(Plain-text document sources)
________
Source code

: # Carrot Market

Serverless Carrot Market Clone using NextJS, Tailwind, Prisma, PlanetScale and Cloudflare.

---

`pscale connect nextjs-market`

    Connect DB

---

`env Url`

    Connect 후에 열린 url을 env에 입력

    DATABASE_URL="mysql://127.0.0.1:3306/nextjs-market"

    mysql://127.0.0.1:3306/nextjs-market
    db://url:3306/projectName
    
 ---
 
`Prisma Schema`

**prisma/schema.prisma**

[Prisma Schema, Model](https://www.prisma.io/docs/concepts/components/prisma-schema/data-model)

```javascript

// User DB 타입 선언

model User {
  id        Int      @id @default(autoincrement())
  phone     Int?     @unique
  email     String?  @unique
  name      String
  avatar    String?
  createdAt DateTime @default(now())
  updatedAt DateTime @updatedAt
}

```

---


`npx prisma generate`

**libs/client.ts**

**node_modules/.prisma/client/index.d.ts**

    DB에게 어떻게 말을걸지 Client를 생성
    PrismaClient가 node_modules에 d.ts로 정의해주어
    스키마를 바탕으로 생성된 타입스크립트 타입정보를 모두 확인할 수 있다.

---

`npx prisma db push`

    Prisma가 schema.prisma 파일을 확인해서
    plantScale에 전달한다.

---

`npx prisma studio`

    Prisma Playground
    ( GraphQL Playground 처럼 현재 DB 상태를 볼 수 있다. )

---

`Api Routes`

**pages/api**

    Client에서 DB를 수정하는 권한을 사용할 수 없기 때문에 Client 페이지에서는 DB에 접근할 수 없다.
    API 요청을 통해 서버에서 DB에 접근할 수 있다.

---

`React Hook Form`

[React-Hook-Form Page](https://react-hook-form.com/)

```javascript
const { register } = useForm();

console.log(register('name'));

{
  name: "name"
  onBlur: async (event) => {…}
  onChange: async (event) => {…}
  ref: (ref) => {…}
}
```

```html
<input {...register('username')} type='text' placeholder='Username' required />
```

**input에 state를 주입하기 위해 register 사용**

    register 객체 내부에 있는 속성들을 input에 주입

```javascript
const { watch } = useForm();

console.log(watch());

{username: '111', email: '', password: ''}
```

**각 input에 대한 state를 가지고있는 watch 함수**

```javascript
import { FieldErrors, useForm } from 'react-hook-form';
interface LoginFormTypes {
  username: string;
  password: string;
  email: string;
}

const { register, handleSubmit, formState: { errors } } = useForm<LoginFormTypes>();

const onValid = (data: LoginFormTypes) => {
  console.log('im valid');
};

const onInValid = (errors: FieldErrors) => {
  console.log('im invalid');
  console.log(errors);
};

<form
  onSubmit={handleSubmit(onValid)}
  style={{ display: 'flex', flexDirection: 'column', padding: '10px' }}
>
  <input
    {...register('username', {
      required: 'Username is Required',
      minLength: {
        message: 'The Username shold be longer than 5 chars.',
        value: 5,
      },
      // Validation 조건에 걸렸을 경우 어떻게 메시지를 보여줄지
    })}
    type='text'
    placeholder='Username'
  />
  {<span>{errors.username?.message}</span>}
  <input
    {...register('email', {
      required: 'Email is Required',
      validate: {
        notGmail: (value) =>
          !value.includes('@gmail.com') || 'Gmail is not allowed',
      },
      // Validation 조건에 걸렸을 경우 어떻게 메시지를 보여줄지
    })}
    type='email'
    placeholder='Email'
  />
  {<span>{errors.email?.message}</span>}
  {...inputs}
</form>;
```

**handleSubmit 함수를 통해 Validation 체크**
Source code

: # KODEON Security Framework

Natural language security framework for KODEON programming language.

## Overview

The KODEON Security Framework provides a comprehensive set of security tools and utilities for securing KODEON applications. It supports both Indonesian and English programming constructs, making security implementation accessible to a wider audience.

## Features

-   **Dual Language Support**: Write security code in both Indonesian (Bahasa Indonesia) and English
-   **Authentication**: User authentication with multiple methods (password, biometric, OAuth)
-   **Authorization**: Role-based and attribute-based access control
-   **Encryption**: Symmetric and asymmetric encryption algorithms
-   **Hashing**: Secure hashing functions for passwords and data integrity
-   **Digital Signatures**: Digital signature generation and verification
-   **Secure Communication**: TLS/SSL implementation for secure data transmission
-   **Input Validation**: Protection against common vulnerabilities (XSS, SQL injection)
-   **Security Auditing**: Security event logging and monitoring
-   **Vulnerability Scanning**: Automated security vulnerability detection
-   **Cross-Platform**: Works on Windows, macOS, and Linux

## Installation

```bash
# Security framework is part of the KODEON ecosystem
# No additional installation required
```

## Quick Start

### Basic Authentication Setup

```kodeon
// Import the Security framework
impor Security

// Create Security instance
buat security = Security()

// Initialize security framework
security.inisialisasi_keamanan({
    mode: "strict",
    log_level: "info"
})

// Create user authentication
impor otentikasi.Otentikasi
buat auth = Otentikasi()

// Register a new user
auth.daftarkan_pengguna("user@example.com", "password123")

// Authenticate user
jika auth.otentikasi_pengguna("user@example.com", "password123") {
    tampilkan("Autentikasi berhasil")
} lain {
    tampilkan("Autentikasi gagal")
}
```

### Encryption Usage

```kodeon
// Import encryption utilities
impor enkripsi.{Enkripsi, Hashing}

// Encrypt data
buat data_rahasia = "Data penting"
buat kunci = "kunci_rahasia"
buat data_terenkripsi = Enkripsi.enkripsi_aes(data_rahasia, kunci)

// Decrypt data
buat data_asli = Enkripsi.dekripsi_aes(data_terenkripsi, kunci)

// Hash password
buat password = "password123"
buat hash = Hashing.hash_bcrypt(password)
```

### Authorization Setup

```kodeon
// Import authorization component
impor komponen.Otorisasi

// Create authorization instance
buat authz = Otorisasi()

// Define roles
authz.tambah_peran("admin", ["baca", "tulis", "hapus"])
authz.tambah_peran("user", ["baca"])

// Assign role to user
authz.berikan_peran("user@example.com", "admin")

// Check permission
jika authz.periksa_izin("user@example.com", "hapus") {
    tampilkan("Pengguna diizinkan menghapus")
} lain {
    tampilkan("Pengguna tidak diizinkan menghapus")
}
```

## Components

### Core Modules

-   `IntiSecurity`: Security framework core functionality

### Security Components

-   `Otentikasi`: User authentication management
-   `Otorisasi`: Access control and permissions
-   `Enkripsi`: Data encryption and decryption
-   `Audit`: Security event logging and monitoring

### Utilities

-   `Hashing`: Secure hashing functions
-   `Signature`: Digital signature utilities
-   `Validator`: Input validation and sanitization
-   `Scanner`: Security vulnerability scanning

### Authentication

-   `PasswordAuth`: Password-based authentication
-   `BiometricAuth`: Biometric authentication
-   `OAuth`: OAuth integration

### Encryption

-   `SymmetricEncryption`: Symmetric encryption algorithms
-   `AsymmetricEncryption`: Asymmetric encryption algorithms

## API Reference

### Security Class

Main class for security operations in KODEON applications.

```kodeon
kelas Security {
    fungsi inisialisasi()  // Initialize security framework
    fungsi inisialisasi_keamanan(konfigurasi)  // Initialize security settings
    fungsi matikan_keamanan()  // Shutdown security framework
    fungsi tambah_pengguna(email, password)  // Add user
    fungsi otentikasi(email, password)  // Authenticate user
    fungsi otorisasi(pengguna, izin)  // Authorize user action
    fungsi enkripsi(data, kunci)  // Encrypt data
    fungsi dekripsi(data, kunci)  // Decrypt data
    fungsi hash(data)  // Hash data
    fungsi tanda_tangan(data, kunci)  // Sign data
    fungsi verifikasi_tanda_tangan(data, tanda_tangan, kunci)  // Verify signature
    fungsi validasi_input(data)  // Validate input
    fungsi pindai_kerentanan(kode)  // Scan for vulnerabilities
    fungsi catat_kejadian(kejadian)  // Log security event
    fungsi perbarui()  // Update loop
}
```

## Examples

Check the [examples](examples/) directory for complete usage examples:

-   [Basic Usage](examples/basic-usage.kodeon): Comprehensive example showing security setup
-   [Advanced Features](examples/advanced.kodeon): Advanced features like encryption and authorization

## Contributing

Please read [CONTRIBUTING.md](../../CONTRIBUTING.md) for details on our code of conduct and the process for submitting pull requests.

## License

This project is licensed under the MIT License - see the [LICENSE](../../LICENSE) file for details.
________
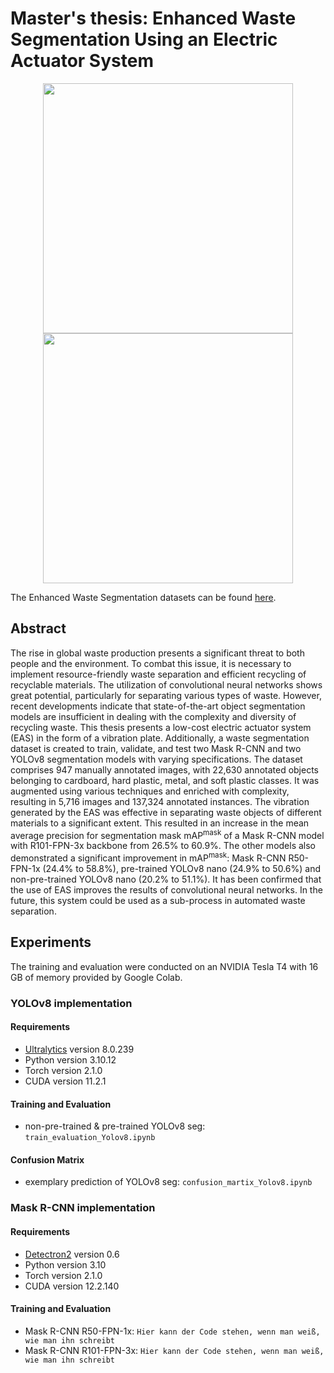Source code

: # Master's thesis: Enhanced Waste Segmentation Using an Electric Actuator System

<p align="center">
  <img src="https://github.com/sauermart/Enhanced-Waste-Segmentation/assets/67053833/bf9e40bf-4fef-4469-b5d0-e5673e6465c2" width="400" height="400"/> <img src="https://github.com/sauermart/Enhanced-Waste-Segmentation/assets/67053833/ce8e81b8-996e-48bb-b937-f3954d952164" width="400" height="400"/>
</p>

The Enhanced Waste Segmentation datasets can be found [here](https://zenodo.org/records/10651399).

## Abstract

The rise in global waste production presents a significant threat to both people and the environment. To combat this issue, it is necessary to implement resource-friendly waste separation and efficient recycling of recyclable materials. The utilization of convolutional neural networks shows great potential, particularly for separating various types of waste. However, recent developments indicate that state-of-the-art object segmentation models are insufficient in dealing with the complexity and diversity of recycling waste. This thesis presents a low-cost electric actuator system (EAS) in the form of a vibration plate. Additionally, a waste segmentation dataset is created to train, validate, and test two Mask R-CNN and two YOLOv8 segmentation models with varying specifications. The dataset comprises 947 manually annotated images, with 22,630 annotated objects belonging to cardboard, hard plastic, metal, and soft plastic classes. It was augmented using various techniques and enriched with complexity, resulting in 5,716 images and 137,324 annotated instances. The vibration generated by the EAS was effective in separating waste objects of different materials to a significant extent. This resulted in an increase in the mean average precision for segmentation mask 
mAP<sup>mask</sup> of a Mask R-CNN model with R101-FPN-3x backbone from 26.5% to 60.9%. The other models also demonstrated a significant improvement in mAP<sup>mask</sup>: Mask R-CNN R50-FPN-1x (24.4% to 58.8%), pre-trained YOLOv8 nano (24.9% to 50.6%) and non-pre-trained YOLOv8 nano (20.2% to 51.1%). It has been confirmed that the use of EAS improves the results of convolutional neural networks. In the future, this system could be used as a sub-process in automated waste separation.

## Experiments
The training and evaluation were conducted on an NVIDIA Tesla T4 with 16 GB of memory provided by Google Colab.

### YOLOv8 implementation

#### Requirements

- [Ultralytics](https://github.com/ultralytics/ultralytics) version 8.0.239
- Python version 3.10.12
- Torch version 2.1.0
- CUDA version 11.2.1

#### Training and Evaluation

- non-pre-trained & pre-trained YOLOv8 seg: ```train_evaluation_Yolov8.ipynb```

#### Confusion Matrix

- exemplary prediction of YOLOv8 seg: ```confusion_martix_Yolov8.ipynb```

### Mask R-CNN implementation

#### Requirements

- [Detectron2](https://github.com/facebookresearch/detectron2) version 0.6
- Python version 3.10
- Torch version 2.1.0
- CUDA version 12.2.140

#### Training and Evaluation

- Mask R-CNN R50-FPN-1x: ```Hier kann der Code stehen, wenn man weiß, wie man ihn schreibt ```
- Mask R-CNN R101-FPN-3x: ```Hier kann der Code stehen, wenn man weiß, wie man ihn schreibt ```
________
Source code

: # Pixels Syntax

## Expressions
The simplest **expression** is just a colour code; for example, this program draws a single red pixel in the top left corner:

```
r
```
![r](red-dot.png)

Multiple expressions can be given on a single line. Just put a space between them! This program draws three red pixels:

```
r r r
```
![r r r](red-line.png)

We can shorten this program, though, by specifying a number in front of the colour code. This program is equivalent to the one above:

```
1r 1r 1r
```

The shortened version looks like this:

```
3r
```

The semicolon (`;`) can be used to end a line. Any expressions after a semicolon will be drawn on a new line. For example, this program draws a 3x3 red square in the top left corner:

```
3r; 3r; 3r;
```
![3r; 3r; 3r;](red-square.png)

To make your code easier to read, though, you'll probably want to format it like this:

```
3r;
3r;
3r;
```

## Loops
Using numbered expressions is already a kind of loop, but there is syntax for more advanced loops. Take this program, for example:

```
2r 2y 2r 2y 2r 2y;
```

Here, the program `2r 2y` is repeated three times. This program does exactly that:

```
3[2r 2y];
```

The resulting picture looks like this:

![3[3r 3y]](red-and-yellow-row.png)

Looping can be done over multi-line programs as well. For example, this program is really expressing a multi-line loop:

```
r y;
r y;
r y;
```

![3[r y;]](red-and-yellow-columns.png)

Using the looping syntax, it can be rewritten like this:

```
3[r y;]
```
________
Which lines of the data above contain the string "LoginFormTypes"? Copy each of them.

interface LoginFormTypes {
const { register, handleSubmit, formState: { errors } } = useForm<LoginFormTypes>();
const onValid = (data: LoginFormTypes) => {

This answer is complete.